The variable influence helps understand which variables contribute more when predicting pipe failures. For GBT models, this is the summation of predictor influence accumulated over all the classifiers. Figure 3 shows the results, suggesting similar findings compared to existing literature. The most important variables are the number of previous failures and pipe length, both a proxy for pipe performance and deterioration. It is worth reiterating that both variables represent the grouped pipe and do not consider individual pipe history. Soil Moisture Deficit (SMD) is the most important weather variable being linked with shrinkage of clay soils and subsequent ground movement in AC pipe failures. Conversely, clay soils and soils shrink–swell potential, both representing ground movement, show lower influence.

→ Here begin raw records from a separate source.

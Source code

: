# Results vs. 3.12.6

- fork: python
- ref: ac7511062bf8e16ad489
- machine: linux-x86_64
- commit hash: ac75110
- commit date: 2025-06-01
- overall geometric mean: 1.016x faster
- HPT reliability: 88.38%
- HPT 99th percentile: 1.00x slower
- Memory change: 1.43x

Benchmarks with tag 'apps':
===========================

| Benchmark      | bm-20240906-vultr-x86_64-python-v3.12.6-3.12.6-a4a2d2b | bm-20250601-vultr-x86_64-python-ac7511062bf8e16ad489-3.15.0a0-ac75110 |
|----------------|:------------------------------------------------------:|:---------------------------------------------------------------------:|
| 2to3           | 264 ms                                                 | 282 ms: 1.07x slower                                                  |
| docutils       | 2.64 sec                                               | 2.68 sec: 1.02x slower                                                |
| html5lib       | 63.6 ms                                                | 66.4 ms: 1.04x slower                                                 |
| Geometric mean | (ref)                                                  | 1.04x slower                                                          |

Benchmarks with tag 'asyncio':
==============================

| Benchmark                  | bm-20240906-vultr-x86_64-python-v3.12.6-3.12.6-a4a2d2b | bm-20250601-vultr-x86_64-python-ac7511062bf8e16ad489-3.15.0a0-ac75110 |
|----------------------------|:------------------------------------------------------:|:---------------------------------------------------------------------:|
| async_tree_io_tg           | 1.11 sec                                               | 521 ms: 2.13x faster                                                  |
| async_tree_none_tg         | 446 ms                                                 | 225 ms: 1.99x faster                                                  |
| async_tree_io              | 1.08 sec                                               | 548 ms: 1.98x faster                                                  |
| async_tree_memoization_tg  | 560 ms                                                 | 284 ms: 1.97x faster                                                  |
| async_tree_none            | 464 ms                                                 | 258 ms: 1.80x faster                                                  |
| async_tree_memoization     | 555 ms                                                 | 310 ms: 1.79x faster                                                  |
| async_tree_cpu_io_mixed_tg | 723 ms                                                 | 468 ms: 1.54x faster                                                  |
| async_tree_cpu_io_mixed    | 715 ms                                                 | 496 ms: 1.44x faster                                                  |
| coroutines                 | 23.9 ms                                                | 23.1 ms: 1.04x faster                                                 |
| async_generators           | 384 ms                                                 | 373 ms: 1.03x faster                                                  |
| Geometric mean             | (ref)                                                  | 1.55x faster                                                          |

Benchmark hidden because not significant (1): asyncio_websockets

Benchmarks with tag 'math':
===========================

Pipe diameter, and material are less important factors in this network than as reported in comparable studies11,20,21,39. The relative variable influence of days air frost and temperature is not as high as expected, given their correlation with high pipe failure frequency in iron pipes and the large percentage of iron pipes in the WDN. It is likely to be a result of over summarising the data to facilitate the annual prediction interval. A shorter prediction interval (week, or month) for networkwide groups of pipes is necessary to capture inter-annual variation accurately, but short prediction intervals in the authors’ experience can result in low predictive accuracy. The overall relative variable influence of soil (shrink well, soil corrosivity, Hydrology of Soil Type) is low. From literature and an engineering perspective, soil corrosion is strongly related to the deterioration of metal pipes and their ability to withstand internal and external forces3. It is possible that many pipes in this network may have been rehabilitated and protected against corrosion; however, this information was unavailable at the time of this study. Water source is the only operational variable and shows low influence compared to many other variables. The most important water source is surface water, resulting in lower temperatures during the winter due to its exposure to weather. This causes higher failure rates in metal pipes, yet compared to other variables, the influence is low. Other variables are imaginable such as installation details like bedding and backfill material, surrounding environments providing evidence on loading such as traffic loading and construction works, operational data such as pipe pressure and transients, water quality and spatial failure characteristics. These are not investigated here but will likely result in performance gains.

### Risk mapping

For the mapping to be effective from an asset management standpoint, the results of the weighted risk analysis should be able to separate out low, medium, and high failures. The number of high failures is expected to be small for two reasons, (1) pipes rarely fail more than once and (2) utilities are only able to allocate investments to those at the greatest risk due to budget limitations and are therefore only interested in the top 1–2% of pipes. The outcome of the weighted risk analysis is presented in Fig. 4, representing a small section of the WDN for clarity. Natural Jenks arranges the risk level into three categories, low [0; ≤0.02], medium [>0.02; ≤0.06] and high [>0.06; ≤0.92]. In this scenario, the length of pipe in the high-risk category is 13.9 km of the 300.7 km or 4.6% of the pipe network present in Fig. 4, a useful percentage of the network to target for management decisions. The choropleth risk map approach is an important means of visualising individual pipes or clusters of pipes with the highest risk in the WDN, evidenced in Fig. 4. Figure 4 also highlights how many pipes in this section of the network have a low risk, which is to be expected since many pipes have a low probability of failure and have small diameters, potentially causing less damage if they fail.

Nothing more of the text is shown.